On va oublier son but dans un filet désert parce qu’il avait raté quelques occasions en or et connu une soirée très difficile dans l’ensemble.

Le chiffre

1967

Ça ne pouvait pas être autre chose : c’est l’année de la dernière conquête de la Coupe Stanley par les Leafs. Ça ne changera pas encore cette année…

Ils ont dit

Phillip Danault

« L’idée contre Auston Matthews, c’était de toujours rester dans ses culottes, de jouer avec lui mentalement ; plus que ça avançait et plus ça fonctionnait, mais on a fait ça en équipe aussi, j’étais pas tout seul. On a su saisir le rythme et ça les a découragés aussi. »

Brendan Gallagher

« On était dans le vestiaire après le match cinq, toute l’équipe, et on s’est dit qu’on allait gagner… On savait qu’on allait les avoir. C’est presque plus facile d’être sur la route pour des matchs comme celui-ci… il fallait juste trouver une façon de faire un jeu de plus qu’eux. Et Carey, il est le meilleur que j’ai jamais vu… »

Carey Price

« C’est le meilleur match qu’on a joué cette saison… »

Dominique Ducharme

« Plus le match avançait et plus on était quand même en contrôle… On sentait, en marquant le premier, on a vu que leurs épaules ont tombé un petit peu. Ensuite Carey a été solide. Il a été excellent. On a disputé le cinquième match et le sixième de la même manière : le dos au mur. On s’est préparés de la même manière et les gars étaient prêts. »

Dans le détail

Muzzin sur la touche

Ce septième match n’était même pas encore amorcé que déjà, les Maple Leafs devaient composer avec une bien mauvaise nouvelle : le défenseur Jake Muzzin, qui avait dû abdiquer lors de la deuxième période du sixième match de la série, samedi à Montréal, n’allait pas pouvoir être là, ni pour les trois prochaines semaines si jamais les Leafs devaient survivre (ça n’arrivera pas). À cela s’ajoute bien sûr une autre absence de taille, celle du capitaine John Tavares, blessé à la tête (commotion cérébrale) et à un genou lors de l’ouverture de cette série. Tavares avait bel et bien patiné lundi en matinée, mais il n’était pas encore tout à fait prêt à effectuer un retour. « On sait tous à quel point John travaille fort pour revenir au jeu, à quel point ça lui tient à cœur. En gagnant [lundi soir], on pourrait lui donner la chance de revenir au jeu », avait expliqué l’attaquant Jason Spezza plus tôt dans la journée. Ça non plus, ça n’arrivera pas.

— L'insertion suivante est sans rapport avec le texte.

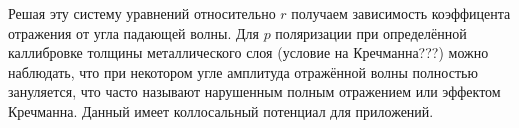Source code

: Решая эту систему уравнений относительно $ r $ получаем зависимость коэффицента отражения от угла падающей волны. Для $ p $ поляризации при определённой каллибровке толщины металлического слоя (условие на Кречманна???)
можно наблюдать, что при некотором угле амплитуда отражённой волны полностью зануляется, что часто называют нарушенным полным отражением или эффектом Кречманна.
Данный имеет коллосальный потенциал для приложений.






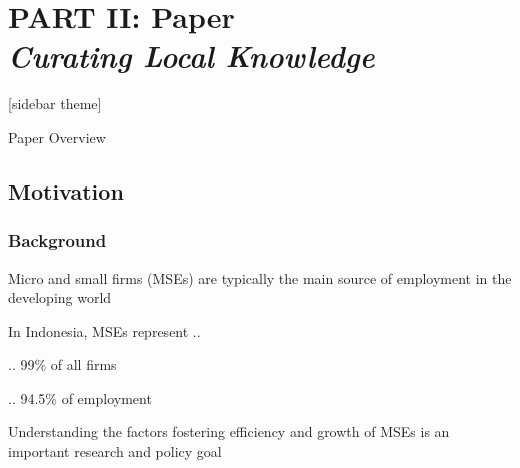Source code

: \documentclass[hideothersubsections, usenames,dvipsnames,11pt]{beamer}
\newenvironment{itemize_2pt}{\itemize\addtolength{\itemsep}{2pt}}{\enditemize}
\begin{document}
\author[]
{Patricio S. Dalton\
Julius R{\"u}schenp{\"o}hler
Burak Uras\inst{1}\\and
Bilal Zia}


\date{March 04, 2021}


\section{\textbf{PART II: Paper} \\ \quad \emph{Curating Local Knowledge}}


\begin{frame}
\titlepage
\end{frame}


\setbeamertemplate{sidebar right}[sidebar theme]

\begin{frame}{Paper Overview}
\end{frame}


\subsection{Motivation}

\begin{frame}
\frametitle{Background}
	\begin{itemize_2pt}
	\item Micro and small firms (MSEs) are typically the main \textcolor{bdf}{source of employment} in the developing world
	\item In \textcolor{bdf}{Indonesia}, MSEs represent .. 
	\begin{itemize_2pt}
		\item .. 99\% of all firms
		\item .. 94.5\% of employment
	\end{itemize_2pt} 
	\item Understanding the factors fostering efficiency and growth of MSEs is an important research and policy goal
	\end{itemize_2pt}
\end{frame}
\end{document}
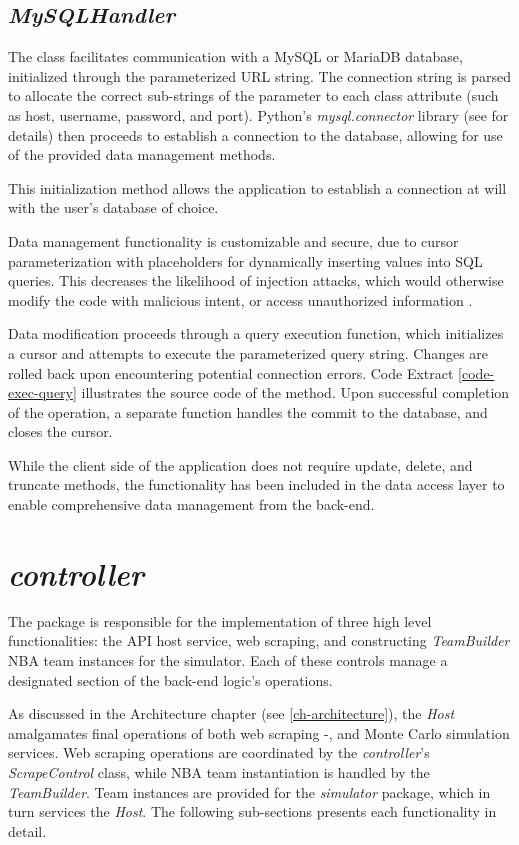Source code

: \documentclass{thesis-ekf}
\theoremstyle{definition}
\theoremstyle{remark}
\begin{document}
\subsection{\emph{MySQLHandler}}
The class facilitates communication with a MySQL or MariaDB database, initialized through the parameterized URL string. The connection string is parsed to allocate the correct sub-strings of the parameter to each class attribute (such as host, username, password, and port). Python's \emph{mysql.connector} library (see \cite{mysql.conn} for details) then proceeds to establish a connection to the database, allowing for use of the provided data management methods.

This initialization method allows the application to establish a connection at will with the user's database of choice. 

Data management functionality is customizable and secure, due to cursor parameterization with placeholders for dynamically inserting values into SQL queries. This decreases the likelihood of injection attacks, which would otherwise modify the code with malicious intent, or access unauthorized information \cite{injection-attack}.

Data modification proceeds through a query execution function, which initializes a cursor and attempts to execute the parameterized query string. Changes are rolled back upon encountering potential connection errors. Code Extract \ref{code-exec-query} illustrates the source code of the method. Upon successful completion of the operation, a separate function handles the commit to the database, and closes the cursor.


While the client side of the application does not require update, delete, and truncate methods, the functionality has been included in the data access layer to enable comprehensive data management from the back-end.

\section{\emph{controller}}
The package is responsible for the implementation of three high level functionalities: the API host service, web scraping, and constructing \emph{TeamBuilder} NBA team instances for the simulator. Each of these controls manage a designated section of the back-end logic's operations. 

As discussed in the Architecture chapter (see \ref{ch-architecture}), the \emph{Host} amalgamates final operations of both web scraping -, and Monte Carlo simulation services. Web scraping operations are coordinated by the \emph{controller}'s \emph{ScrapeControl} class, while NBA team instantiation is handled by the \emph{TeamBuilder}. Team instances are provided for the \emph{simulator} package, which in turn services the \emph{Host}. The following sub-sections presents each functionality in detail.
\end{document}
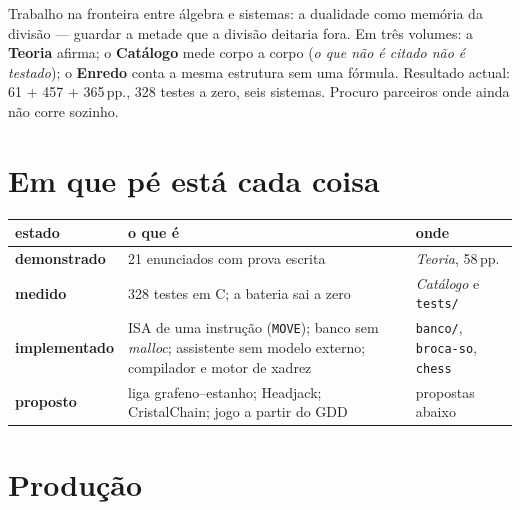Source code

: \documentclass[11pt,a4paper]{article}
\begin{document}
Trabalho na fronteira entre álgebra e sistemas: a dualidade como memória da divisão ---
guardar a metade que a divisão deitaria fora. Em três volumes: a \textbf{Teoria} afirma;
o \textbf{Catálogo} mede corpo a corpo (\emph{o que não é citado não é testado}); o
\textbf{Enredo} conta a mesma estrutura sem uma fórmula. Resultado actual: 61 + 457 + 365\,pp.,
328 testes a zero, seis sistemas. Procuro parceiros onde ainda não corre sozinho.

\section*{Em que pé está cada coisa}

\begin{center}\footnotesize
\begin{tabular}{@{}p{2.3cm}p{8.0cm}p{4.2cm}@{}}
\toprule
\textbf{estado} & \textbf{o que é} & \textbf{onde} \\
\midrule
\textbf{demonstrado} &
21 enunciados com prova escrita &
\emph{Teoria}, 58\,pp. \\[1pt]
\textbf{medido} &
328 testes em C; a bateria sai a zero &
\emph{Catálogo} e \texttt{tests/} \\[1pt]
\textbf{implementado} &
ISA de uma instrução (\texttt{MOVE}); banco sem \emph{malloc};
assistente sem modelo externo; compilador e motor de xadrez &
\texttt{banco/}, \texttt{broca-so}, \texttt{chess} \\[1pt]
\textbf{proposto} &
liga grafeno--estanho; Headjack; CristalChain; jogo a partir do GDD &
propostas abaixo \\
\bottomrule
\end{tabular}
\end{center}

\section*{Produção}
\end{document}
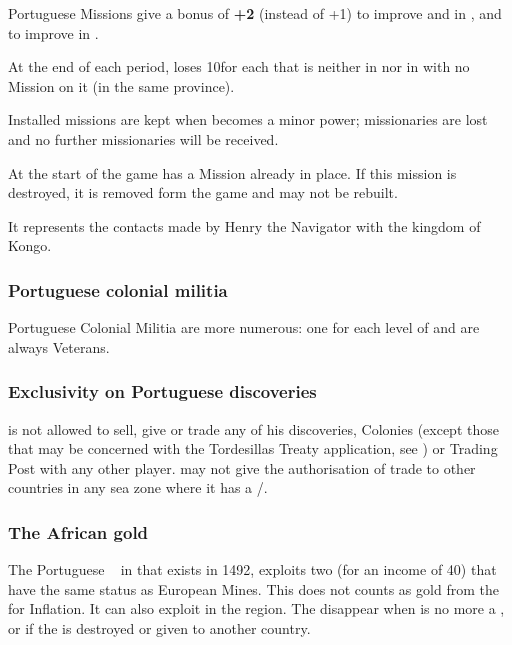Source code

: \aparag Portuguese Missions give a bonus of {\bf +2} (instead of +1)
to improve \TP and \COL in , and to improve \COL in
.

\aparag At the end of each period, \POR loses 10\VPs for each \COL
that is neither in  nor in 
with no Mission on it (in the same province).

\aparag Installed missions are kept when  becomes a minor
power; missionaries are lost and no further missionaries will be
received.

 At the start of the
game \POR has a Mission already in place. If this mission is destroyed, it
is removed form the game and may not be rebuilt.

\begin{designnote}
  It represents the contacts made by Henry the Navigator with the
  kingdom of Kongo.
\end{designnote}

\subsubsection{Portuguese colonial militia}
\aparag Portuguese Colonial Militia are more numerous: one \LDE for each
level of \COL and are always Veterans.

\subsubsection{Exclusivity on Portuguese discoveries}
\aparag \POR is not allowed to sell, give or trade any of his
discoveries, Colonies (except those that may be concerned with the
Tordesillas Treaty application, see ) or
Trading Post with any other player.
 \POR may not give the authorisation of trade
to other countries in any sea zone where it has a \COL/\TP.

\subsubsection{The African gold}\label{chSpecific:Portugal:African Gold}
 The Portuguese \TP\
 in  that exists in 1492,
exploits two \RES{Gold Mines} (for an income of 40\ducats) that have
the same status as European Mines. This does not counts as gold from
the \ROTW for Inflation. It can also exploit \RES{Slaves} in the
region. The \RES{Gold Mines} disappear when \POR is no more a \MAJ, or
if the \TP is destroyed or given to another country.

Un beau geste de la part des Leafs

Environ 550 travailleurs et travailleuses de la santé ont été invités au gros match de lundi soir. En arrivant à l’intérieur de l’aréna Scotiabank, ces braves messieurs et dames ont reçu un maillot bleu des Maple Leafs, en plus de recevoir de la pizza. Il s’agit d’un beau geste de la part des Leafs, qui a mené aussi à quelques belles séances de danse dans les gradins pendant les pauses… Malheureusement pour ces fans du club local, les Leafs n’ont pas été en mesure de faire ce qu’ils n’ont pas été capables de faire une seule fois depuis 2004 : gagner une série et passer au deuxième tour. Heureusement, les fans torontois ont eu plusieurs occasions de se faire aller au son des plus grands succès des Tragically Hip, un groupe qui atteint encore des sommets légendaires par ici.

Des défenseurs encore surchargés… mais moins

Samedi soir, lors du sixième match, Dominique Ducharme a pratiquement passé la soirée à faire jouer seulement ses quatre premiers défenseurs, Shea Weber, Ben Chiarot, Jeff Petry et Joel Edmundson. Ce fut encore un peu comme ça pour le match de lundi soir, mais en moins prononcé. Ainsi, Erik Gustafsson et Brett Kulak, les deux derniers défenseurs dans l’organigramme, auront passé 10 : 20 et 12 : 53 sur la glace, respectivement, ce qui est à peu près le double de leur temps de jeu de samedi soir. Cette fois-ci, c’est Ben Chiarot qui a été le joueur le plus occupé chez le Canadien, avec 27 : 58 de temps de jeu.